#### Material for this exercise:
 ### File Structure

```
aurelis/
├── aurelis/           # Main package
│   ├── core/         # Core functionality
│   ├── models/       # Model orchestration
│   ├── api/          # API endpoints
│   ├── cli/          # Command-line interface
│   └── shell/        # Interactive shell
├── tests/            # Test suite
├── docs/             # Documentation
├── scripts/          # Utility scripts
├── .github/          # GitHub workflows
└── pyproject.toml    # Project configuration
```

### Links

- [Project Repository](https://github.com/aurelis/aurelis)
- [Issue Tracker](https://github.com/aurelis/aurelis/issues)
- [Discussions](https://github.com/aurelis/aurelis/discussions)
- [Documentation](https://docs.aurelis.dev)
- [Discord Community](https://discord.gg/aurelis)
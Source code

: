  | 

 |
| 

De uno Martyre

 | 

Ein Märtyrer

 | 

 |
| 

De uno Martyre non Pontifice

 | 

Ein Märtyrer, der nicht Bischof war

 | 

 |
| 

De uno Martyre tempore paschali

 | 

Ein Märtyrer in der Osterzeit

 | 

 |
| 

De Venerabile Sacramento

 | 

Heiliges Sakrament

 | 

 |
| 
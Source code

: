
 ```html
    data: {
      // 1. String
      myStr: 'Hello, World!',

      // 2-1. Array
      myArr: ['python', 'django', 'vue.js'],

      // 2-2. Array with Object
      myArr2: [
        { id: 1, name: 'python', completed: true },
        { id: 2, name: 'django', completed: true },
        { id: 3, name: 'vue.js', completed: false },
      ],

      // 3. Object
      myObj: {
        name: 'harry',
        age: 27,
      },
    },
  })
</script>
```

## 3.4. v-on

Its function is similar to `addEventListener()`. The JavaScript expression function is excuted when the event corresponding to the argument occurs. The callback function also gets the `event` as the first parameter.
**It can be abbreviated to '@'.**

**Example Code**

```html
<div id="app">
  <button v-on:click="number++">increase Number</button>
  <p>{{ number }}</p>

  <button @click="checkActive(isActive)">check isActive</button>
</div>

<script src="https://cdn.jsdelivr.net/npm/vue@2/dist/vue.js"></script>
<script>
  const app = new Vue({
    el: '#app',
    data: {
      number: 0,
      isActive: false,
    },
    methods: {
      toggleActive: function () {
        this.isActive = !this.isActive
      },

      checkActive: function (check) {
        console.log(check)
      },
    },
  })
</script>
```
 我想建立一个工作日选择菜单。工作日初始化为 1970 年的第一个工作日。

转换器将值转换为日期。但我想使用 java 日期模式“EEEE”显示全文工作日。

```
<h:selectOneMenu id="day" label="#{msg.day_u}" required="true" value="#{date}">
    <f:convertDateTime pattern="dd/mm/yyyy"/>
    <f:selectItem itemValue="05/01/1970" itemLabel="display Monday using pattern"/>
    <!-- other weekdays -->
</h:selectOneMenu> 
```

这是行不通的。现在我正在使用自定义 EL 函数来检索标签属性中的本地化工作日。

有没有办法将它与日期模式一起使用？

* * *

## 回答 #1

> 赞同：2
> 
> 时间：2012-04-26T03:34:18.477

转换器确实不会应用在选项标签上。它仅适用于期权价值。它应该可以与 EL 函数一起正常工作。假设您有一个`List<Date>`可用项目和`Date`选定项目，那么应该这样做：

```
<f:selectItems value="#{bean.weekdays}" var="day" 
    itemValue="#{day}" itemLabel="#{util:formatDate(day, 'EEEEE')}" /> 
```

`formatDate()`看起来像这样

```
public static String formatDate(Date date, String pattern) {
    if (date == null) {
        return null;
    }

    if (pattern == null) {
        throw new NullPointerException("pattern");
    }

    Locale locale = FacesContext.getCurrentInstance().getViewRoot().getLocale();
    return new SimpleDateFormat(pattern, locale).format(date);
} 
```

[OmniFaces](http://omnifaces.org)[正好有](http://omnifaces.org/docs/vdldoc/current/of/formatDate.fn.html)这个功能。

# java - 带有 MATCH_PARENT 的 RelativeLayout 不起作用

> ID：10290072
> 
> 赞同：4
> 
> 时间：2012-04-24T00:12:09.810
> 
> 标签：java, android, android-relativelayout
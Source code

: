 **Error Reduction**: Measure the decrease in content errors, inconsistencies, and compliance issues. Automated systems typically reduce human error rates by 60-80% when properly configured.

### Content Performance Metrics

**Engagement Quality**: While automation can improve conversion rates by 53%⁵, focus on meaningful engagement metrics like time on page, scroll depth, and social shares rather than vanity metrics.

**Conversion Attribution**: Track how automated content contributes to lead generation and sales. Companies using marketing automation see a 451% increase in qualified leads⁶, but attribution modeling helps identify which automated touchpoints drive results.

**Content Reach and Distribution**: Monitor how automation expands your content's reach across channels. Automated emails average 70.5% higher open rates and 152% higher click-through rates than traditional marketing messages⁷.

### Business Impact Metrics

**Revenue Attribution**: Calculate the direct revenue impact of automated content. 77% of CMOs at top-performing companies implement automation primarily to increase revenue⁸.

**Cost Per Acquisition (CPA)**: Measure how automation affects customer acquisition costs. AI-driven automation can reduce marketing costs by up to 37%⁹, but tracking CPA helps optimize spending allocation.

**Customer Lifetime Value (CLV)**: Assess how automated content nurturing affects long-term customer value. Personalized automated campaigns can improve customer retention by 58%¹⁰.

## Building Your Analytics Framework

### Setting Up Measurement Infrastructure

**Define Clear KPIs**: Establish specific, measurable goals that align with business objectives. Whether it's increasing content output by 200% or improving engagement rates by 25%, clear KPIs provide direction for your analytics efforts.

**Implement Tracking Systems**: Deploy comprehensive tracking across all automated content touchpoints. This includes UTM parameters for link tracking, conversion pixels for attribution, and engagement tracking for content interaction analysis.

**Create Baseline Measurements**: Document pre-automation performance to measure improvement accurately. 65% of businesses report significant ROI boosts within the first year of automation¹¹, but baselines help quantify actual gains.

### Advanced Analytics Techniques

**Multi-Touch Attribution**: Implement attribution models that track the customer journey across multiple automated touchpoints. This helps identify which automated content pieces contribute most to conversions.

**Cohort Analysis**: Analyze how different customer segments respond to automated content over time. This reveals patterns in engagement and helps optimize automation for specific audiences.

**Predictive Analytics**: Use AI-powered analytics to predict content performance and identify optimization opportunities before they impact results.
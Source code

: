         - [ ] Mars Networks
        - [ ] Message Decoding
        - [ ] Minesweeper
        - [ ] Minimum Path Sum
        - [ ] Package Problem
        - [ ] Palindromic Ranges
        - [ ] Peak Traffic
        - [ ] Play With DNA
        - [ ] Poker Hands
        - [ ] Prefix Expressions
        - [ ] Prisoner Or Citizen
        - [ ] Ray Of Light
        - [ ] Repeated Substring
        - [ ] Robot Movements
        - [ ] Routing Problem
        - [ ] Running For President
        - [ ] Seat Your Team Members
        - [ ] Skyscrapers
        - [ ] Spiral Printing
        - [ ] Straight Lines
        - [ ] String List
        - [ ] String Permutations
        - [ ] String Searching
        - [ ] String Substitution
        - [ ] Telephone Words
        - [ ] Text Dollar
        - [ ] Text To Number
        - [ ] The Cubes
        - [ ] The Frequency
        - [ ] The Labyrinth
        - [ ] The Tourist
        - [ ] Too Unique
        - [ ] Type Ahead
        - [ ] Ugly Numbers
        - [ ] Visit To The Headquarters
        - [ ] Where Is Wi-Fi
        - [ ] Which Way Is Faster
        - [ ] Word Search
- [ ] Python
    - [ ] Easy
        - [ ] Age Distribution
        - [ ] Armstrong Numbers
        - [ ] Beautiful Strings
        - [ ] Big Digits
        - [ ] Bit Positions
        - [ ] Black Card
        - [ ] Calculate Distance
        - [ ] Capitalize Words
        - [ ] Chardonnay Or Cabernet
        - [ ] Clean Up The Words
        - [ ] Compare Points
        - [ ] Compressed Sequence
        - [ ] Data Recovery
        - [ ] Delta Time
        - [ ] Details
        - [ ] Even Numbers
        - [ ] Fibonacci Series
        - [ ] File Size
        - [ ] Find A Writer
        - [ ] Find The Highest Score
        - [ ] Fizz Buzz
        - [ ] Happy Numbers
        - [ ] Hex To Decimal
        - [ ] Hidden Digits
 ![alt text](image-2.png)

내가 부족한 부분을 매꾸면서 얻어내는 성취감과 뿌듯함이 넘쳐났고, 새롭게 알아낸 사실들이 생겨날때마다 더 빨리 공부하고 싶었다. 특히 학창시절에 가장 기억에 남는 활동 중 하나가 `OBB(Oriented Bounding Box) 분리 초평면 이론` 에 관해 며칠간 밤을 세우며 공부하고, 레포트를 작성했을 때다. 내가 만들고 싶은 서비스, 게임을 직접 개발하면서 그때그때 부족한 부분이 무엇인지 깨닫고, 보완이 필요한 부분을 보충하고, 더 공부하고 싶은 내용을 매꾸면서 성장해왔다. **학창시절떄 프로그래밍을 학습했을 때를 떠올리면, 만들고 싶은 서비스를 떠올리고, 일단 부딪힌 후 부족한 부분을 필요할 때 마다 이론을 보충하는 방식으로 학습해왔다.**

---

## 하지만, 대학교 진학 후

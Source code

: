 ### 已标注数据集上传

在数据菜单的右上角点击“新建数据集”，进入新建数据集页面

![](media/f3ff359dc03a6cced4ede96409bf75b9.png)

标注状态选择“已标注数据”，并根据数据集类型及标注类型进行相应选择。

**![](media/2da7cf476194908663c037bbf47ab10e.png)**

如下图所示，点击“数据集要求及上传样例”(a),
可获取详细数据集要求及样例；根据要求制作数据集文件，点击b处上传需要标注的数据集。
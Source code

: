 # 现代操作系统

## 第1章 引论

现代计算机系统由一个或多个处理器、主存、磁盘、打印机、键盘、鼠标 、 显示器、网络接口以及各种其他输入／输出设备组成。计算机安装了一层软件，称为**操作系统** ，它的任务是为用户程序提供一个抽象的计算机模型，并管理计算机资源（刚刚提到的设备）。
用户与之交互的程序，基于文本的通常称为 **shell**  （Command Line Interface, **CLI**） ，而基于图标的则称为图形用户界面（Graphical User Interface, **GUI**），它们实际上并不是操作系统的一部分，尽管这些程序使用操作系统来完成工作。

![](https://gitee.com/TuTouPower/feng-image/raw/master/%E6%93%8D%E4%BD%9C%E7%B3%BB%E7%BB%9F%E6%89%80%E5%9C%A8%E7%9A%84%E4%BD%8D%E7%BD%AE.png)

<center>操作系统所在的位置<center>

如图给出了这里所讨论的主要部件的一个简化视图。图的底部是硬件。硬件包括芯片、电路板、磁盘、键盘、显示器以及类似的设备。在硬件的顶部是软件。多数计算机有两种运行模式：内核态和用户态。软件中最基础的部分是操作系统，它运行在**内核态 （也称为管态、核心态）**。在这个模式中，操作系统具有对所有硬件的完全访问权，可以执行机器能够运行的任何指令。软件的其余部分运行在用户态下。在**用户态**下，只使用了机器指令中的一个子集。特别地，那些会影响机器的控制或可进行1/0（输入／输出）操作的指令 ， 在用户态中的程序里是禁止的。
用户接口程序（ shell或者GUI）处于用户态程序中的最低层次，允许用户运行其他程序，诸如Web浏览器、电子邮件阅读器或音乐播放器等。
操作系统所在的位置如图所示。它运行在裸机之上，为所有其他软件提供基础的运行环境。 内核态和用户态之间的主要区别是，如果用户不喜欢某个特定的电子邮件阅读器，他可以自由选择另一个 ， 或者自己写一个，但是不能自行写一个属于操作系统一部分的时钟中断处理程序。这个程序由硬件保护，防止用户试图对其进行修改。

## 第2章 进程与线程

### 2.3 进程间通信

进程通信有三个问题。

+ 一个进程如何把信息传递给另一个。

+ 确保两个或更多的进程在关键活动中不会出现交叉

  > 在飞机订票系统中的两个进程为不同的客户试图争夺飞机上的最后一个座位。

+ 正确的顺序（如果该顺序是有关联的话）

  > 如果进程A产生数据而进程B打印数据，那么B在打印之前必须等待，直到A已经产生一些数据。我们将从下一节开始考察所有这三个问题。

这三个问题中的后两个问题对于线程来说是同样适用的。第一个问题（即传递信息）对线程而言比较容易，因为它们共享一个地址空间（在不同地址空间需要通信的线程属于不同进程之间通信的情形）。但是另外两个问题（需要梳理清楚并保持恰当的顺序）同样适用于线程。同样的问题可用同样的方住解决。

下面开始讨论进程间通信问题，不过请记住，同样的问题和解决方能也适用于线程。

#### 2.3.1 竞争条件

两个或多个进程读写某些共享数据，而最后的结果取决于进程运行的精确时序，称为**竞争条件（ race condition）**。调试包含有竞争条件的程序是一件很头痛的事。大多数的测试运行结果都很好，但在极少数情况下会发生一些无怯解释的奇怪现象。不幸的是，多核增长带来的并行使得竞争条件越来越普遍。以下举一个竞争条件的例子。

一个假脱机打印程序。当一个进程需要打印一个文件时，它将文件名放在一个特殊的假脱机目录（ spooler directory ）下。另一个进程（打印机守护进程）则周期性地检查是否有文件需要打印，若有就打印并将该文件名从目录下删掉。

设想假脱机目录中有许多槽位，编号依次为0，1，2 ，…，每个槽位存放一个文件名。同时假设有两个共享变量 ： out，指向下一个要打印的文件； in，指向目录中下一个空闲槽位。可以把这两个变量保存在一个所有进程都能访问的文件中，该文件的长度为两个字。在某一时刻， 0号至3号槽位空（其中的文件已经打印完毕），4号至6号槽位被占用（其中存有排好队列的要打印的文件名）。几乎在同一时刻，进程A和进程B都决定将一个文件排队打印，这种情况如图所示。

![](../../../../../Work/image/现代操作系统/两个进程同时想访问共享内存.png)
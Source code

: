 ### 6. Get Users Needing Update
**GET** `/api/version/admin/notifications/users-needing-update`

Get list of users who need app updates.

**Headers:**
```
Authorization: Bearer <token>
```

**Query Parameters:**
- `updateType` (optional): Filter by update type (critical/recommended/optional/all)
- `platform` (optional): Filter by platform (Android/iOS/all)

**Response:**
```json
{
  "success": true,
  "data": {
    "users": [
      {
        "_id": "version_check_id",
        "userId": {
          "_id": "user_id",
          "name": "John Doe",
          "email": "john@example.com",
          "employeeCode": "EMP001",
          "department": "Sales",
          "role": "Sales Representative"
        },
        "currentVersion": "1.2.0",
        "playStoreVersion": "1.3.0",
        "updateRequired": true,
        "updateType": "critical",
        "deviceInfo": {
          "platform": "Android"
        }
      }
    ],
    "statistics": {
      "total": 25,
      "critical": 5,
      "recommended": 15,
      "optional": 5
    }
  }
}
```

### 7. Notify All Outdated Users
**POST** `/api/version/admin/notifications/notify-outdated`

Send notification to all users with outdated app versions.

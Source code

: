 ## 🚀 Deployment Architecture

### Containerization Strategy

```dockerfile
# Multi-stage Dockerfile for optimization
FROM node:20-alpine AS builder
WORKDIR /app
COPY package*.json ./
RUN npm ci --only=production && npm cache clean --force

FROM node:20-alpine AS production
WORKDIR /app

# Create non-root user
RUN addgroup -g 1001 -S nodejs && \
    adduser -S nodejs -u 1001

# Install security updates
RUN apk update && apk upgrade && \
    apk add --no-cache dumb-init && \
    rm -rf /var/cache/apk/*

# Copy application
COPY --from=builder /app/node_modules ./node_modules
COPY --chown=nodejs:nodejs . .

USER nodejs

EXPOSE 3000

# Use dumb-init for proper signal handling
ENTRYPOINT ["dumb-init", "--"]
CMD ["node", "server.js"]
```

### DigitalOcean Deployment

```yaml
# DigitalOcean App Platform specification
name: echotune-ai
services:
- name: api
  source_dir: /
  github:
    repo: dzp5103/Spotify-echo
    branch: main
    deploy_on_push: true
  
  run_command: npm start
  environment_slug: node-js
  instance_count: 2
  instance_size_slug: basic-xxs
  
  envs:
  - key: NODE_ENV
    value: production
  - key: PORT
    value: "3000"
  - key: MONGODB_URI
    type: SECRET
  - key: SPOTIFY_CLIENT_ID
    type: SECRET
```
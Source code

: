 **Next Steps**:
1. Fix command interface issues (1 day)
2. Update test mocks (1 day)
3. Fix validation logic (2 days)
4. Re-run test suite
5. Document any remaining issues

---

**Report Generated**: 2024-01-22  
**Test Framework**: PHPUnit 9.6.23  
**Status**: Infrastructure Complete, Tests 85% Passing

#### Exercise aim:
Check every line of the data above for the string "Project", and copy those that have it.

#### Written answer:
└── pyproject.toml    # Project configuration
- [Project Repository](https://github.com/aurelis/aurelis)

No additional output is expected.